Extracted information:

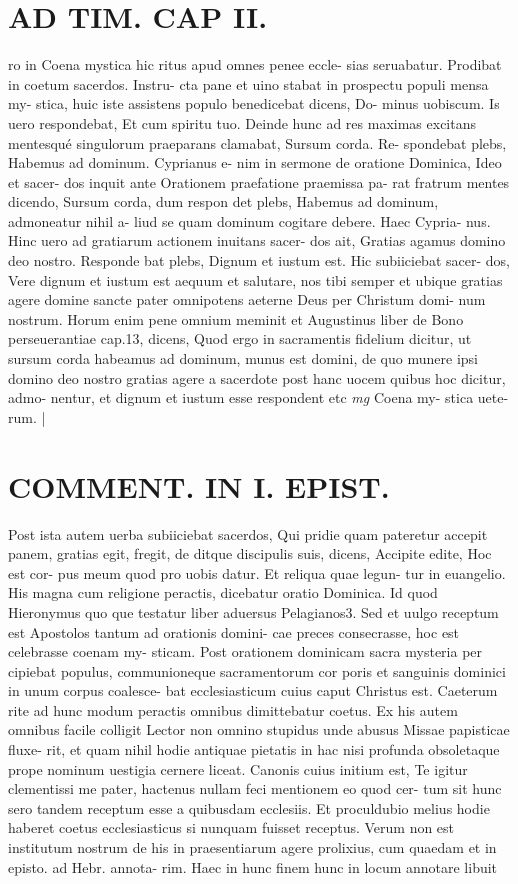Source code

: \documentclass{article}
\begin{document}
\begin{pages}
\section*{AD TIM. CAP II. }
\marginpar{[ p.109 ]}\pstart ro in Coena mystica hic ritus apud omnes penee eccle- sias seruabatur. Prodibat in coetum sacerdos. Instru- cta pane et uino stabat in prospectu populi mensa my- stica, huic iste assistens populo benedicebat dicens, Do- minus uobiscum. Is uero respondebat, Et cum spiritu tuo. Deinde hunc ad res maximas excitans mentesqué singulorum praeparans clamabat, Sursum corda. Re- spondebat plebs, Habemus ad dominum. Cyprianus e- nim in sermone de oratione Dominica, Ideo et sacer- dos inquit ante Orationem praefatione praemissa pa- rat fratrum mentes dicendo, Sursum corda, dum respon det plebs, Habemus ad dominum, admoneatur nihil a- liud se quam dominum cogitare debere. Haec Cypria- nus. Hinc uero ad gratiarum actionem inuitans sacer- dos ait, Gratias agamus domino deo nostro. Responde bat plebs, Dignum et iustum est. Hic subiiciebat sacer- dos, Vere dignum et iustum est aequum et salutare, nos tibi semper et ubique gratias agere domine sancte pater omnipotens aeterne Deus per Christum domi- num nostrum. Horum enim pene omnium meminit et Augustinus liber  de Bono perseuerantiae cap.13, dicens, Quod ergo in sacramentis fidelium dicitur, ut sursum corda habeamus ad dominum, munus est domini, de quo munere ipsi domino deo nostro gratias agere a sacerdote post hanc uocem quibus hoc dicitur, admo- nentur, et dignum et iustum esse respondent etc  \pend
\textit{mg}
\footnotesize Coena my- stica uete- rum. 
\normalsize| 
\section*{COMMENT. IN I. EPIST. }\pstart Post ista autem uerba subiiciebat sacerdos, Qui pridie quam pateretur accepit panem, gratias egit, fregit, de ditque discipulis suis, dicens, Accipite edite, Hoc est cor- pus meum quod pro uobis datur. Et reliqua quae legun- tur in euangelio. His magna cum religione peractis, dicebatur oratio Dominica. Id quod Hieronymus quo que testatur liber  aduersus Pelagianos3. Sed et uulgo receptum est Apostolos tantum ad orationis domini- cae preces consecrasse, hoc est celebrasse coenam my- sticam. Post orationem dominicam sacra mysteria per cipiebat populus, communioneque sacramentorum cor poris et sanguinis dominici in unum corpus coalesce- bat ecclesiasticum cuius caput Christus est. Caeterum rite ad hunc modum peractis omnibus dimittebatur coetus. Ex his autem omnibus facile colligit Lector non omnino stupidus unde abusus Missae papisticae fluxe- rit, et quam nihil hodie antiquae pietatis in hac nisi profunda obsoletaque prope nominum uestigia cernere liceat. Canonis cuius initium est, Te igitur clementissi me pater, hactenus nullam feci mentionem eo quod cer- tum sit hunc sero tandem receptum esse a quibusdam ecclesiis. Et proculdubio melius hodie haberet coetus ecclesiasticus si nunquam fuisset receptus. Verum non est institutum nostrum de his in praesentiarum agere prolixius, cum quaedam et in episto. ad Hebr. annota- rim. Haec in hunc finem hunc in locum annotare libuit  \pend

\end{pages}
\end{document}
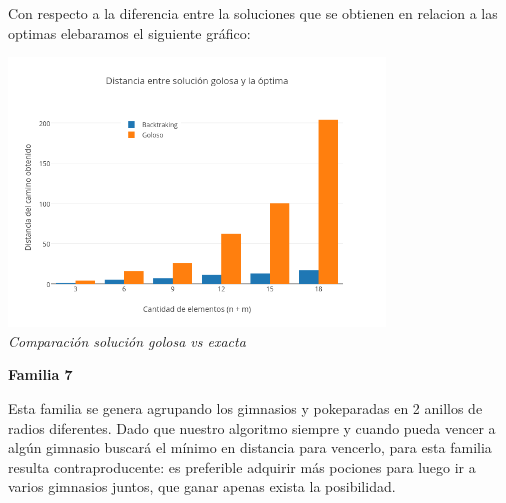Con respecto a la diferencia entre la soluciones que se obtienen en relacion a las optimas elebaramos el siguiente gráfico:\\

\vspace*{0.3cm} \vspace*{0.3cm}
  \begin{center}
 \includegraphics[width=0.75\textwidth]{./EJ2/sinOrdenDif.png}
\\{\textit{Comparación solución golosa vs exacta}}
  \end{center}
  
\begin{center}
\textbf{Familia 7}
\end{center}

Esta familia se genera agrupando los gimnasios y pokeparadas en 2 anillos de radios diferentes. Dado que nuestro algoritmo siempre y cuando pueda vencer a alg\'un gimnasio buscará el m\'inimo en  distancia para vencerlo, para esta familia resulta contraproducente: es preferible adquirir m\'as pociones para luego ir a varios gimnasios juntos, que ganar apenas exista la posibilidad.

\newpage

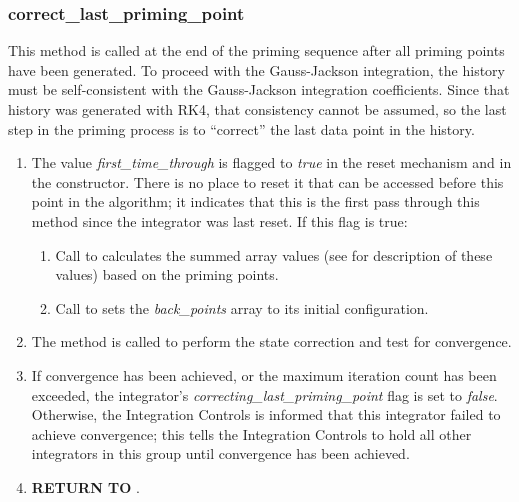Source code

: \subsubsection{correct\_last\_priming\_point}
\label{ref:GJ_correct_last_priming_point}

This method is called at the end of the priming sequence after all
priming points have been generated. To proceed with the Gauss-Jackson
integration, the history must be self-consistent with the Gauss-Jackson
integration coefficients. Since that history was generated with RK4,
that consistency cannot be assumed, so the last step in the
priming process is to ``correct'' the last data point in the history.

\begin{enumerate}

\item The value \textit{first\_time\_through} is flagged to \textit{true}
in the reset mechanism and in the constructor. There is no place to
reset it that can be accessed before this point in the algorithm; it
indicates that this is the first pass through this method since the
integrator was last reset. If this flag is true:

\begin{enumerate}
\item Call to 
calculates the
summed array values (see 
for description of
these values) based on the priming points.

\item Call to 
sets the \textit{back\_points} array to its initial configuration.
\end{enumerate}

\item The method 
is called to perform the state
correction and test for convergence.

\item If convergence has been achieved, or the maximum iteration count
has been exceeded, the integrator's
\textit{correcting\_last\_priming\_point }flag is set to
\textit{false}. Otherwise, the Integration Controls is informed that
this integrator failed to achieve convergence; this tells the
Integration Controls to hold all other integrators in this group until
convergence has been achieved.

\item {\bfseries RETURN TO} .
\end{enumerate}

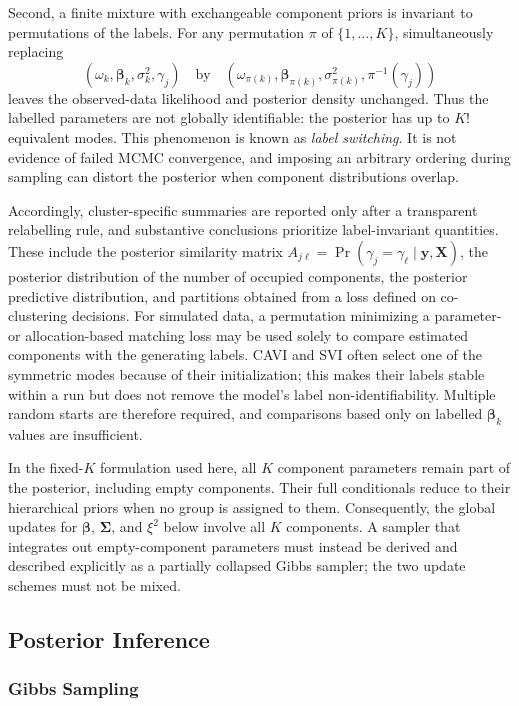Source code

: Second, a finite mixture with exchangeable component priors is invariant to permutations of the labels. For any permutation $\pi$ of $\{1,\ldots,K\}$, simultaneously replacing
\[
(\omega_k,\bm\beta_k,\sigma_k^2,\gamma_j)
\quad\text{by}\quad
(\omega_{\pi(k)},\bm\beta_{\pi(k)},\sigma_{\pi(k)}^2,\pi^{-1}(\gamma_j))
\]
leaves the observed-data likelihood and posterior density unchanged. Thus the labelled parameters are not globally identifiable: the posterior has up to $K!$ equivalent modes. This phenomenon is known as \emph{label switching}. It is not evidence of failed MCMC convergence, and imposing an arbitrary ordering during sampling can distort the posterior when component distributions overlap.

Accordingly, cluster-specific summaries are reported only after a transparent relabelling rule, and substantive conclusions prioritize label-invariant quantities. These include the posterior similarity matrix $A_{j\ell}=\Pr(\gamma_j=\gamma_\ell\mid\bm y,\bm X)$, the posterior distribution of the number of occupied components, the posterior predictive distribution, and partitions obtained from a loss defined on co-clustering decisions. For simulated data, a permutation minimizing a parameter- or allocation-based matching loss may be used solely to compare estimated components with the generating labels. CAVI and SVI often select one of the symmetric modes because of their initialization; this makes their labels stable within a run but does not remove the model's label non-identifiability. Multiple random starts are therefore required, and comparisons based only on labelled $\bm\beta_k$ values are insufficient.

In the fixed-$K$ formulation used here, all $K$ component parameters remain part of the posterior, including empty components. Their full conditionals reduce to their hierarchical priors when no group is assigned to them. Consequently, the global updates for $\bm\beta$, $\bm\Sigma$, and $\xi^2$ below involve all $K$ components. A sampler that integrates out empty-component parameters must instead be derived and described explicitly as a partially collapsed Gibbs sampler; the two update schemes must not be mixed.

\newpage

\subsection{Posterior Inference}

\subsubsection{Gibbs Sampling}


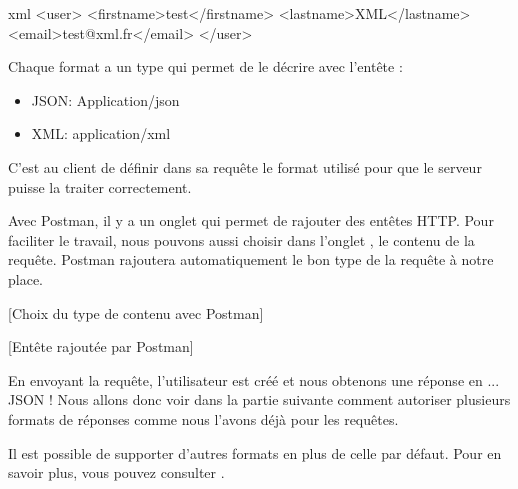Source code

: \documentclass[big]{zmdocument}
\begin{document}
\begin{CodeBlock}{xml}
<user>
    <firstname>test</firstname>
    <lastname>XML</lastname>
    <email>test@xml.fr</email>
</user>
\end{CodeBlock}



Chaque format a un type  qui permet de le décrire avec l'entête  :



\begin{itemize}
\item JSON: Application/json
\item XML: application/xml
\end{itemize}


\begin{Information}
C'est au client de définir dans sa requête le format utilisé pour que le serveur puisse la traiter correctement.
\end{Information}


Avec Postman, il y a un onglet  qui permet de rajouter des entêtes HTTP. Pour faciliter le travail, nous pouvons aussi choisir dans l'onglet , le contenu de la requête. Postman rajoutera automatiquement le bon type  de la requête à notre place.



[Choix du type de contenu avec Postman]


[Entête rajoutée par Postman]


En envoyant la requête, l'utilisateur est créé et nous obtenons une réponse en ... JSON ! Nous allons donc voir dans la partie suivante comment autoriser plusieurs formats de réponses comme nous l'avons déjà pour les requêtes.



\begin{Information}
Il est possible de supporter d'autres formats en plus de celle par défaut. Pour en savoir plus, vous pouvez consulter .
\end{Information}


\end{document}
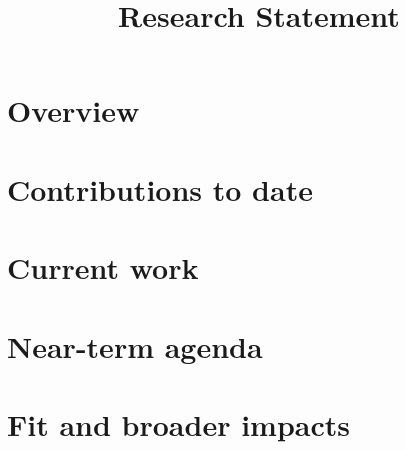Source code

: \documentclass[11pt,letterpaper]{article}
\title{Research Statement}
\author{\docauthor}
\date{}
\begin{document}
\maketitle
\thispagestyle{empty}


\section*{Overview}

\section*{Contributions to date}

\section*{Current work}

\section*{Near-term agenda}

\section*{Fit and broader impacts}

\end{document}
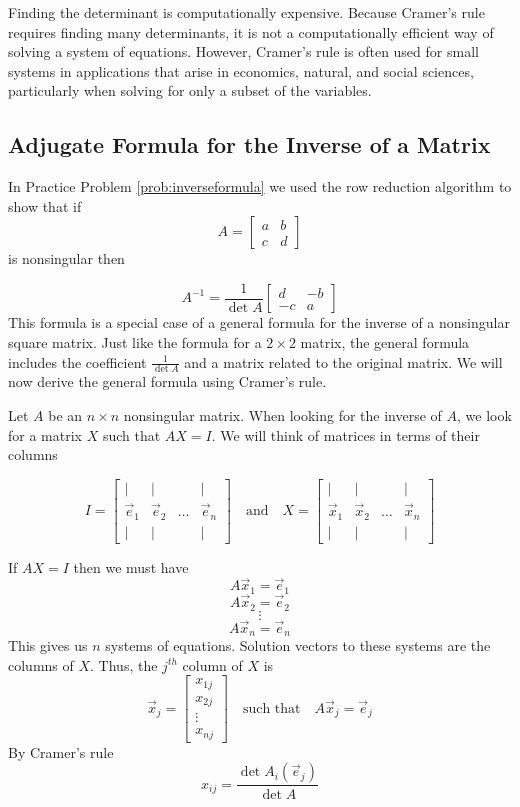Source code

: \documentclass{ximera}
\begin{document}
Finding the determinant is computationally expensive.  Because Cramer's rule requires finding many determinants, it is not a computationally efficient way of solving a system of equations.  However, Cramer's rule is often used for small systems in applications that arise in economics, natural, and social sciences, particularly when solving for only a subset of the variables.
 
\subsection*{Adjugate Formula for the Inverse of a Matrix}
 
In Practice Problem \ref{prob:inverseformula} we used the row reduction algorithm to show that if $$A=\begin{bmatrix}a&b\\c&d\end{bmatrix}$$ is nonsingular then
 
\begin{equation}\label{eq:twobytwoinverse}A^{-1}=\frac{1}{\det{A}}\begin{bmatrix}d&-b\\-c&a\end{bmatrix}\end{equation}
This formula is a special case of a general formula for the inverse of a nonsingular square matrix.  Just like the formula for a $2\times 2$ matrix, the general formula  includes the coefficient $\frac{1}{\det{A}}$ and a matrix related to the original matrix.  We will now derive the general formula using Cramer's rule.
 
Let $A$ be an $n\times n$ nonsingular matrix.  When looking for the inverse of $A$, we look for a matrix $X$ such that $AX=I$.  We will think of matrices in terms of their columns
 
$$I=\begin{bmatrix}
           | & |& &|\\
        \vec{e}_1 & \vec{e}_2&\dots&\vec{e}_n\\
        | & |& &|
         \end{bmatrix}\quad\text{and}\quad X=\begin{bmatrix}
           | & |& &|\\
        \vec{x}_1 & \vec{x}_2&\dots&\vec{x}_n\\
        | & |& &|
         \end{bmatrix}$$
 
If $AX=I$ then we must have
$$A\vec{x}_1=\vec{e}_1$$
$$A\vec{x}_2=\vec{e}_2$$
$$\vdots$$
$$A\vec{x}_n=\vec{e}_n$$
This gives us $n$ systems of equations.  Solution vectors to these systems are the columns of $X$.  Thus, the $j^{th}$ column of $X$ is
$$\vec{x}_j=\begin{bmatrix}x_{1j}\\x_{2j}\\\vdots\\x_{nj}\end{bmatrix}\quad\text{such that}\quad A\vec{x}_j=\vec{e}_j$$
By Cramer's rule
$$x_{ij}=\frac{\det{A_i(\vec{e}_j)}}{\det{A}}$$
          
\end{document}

What is being asked: Whatever else the listing above holds, retype exactly only the lines from the one containing "(\omega_k,\bm\beta_k,\sigma_k^2,\gamma_j)" to the one containing "Accordingly, cluster-specific summaries", both ends kept.

Result:
(\omega_k,\bm\beta_k,\sigma_k^2,\gamma_j)
\quad\text{by}\quad
(\omega_{\pi(k)},\bm\beta_{\pi(k)},\sigma_{\pi(k)}^2,\pi^{-1}(\gamma_j))
\]
leaves the observed-data likelihood and posterior density unchanged. Thus the labelled parameters are not globally identifiable: the posterior has up to $K!$ equivalent modes. This phenomenon is known as \emph{label switching}. It is not evidence of failed MCMC convergence, and imposing an arbitrary ordering during sampling can distort the posterior when component distributions overlap.

Accordingly, cluster-specific summaries are reported only after a transparent relabelling rule, and substantive conclusions prioritize label-invariant quantities. These include the posterior similarity matrix $A_{j\ell}=\Pr(\gamma_j=\gamma_\ell\mid\bm y,\bm X)$, the posterior distribution of the number of occupied components, the posterior predictive distribution, and partitions obtained from a loss defined on co-clustering decisions. For simulated data, a permutation minimizing a parameter- or allocation-based matching loss may be used solely to compare estimated components with the generating labels. CAVI and SVI often select one of the symmetric modes because of their initialization; this makes their labels stable within a run but does not remove the model's label non-identifiability. Multiple random starts are therefore required, and comparisons based only on labelled $\bm\beta_k$ values are insufficient.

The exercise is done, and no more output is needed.